***** GIVEN DATA *****

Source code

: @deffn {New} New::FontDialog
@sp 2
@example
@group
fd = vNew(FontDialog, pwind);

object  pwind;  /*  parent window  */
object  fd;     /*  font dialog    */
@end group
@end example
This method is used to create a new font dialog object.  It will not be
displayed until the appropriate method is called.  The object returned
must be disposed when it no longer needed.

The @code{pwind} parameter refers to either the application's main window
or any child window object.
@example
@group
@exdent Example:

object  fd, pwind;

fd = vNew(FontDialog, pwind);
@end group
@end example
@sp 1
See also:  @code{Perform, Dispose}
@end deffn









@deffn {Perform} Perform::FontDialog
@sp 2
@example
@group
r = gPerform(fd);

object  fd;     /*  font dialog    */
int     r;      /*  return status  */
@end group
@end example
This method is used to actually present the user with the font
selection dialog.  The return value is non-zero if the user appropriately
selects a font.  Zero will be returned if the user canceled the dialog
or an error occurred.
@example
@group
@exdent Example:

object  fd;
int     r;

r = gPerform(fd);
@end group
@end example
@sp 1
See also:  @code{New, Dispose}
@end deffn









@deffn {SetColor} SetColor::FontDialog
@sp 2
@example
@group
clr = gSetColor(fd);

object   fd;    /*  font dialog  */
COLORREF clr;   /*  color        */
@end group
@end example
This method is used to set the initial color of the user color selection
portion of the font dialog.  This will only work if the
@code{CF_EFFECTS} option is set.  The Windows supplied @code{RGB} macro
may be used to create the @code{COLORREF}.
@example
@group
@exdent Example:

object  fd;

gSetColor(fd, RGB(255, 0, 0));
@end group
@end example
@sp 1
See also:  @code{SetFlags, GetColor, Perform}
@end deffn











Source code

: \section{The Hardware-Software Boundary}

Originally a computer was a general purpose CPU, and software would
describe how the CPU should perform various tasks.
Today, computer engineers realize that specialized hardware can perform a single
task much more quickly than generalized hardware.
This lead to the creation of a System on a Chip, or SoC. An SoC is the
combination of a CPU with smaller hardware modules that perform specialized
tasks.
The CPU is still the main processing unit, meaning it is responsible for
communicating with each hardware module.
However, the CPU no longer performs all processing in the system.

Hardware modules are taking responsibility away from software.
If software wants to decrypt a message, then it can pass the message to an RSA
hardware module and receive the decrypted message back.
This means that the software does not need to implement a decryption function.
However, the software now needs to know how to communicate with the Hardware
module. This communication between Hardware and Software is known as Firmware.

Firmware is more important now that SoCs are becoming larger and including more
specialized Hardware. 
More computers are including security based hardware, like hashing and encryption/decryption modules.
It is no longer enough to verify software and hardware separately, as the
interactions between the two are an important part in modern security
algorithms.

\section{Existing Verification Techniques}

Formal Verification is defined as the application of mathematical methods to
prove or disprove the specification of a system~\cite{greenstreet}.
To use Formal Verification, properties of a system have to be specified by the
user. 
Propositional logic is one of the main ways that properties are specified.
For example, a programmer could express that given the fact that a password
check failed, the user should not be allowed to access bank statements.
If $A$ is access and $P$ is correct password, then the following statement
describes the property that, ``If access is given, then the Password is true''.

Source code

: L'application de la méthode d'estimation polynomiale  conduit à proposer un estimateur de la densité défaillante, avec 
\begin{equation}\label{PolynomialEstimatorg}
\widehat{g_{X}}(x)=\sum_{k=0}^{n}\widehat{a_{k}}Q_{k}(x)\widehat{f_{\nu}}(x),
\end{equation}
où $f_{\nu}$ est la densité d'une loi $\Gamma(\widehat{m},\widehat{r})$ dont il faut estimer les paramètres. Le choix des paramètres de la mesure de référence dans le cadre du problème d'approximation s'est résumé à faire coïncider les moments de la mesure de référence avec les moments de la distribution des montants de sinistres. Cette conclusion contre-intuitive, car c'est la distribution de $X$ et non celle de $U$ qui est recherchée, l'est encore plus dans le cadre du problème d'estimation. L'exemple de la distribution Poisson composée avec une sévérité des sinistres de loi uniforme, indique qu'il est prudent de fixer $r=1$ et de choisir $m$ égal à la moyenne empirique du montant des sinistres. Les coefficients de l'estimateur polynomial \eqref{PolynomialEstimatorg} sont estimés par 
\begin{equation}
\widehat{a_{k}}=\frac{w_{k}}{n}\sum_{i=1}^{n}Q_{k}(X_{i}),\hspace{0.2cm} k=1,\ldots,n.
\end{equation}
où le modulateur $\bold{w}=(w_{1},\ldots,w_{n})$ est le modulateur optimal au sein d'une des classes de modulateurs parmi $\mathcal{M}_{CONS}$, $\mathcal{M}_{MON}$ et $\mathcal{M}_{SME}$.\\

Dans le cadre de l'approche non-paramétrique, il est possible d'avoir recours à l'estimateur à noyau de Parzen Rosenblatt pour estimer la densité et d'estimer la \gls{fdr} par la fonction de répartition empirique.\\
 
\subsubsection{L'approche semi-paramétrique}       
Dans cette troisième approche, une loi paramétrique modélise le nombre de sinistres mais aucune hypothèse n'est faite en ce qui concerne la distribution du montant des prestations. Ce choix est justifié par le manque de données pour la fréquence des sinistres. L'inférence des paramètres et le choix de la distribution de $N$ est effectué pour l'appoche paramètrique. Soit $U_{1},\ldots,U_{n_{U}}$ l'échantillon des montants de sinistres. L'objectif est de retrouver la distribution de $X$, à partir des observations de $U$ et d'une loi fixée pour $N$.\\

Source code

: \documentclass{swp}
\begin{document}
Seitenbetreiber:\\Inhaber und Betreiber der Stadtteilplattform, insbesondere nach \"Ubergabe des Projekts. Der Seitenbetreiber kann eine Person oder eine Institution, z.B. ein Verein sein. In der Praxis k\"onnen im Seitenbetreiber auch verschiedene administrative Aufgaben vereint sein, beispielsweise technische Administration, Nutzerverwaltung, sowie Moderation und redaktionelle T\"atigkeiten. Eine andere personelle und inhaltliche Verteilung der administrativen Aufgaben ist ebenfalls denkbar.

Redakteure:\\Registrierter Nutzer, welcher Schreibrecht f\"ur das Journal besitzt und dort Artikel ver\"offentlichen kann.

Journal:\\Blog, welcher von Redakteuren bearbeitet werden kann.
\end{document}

*****

### ACTIVITY
Find every line in the records above that holds the word "paramètres", and copy each one.

### SOLUTION TO THE EXERCISE
où $f_{\nu}$ est la densité d'une loi $\Gamma(\widehat{m},\widehat{r})$ dont il faut estimer les paramètres. Le choix des paramètres de la mesure de référence dans le cadre du problème d'approximation s'est résumé à faire coïncider les moments de la mesure de référence avec les moments de la distribution des montants de sinistres. Cette conclusion contre-intuitive, car c'est la distribution de $X$ et non celle de $U$ qui est recherchée, l'est encore plus dans le cadre du problème d'estimation. L'exemple de la distribution Poisson composée avec une sévérité des sinistres de loi uniforme, indique qu'il est prudent de fixer $r=1$ et de choisir $m$ égal à la moyenne empirique du montant des sinistres. Les coefficients de l'estimateur polynomial \eqref{PolynomialEstimatorg} sont estimés par 
Dans cette troisième approche, une loi paramétrique modélise le nombre de sinistres mais aucune hypothèse n'est faite en ce qui concerne la distribution du montant des prestations. Ce choix est justifié par le manque de données pour la fréquence des sinistres. L'inférence des paramètres et le choix de la distribution de $N$ est effectué pour l'appoche paramètrique. Soit $U_{1},\ldots,U_{n_{U}}$ l'échantillon des montants de sinistres. L'objectif est de retrouver la distribution de $X$, à partir des observations de $U$ et d'une loi fixée pour $N$.\\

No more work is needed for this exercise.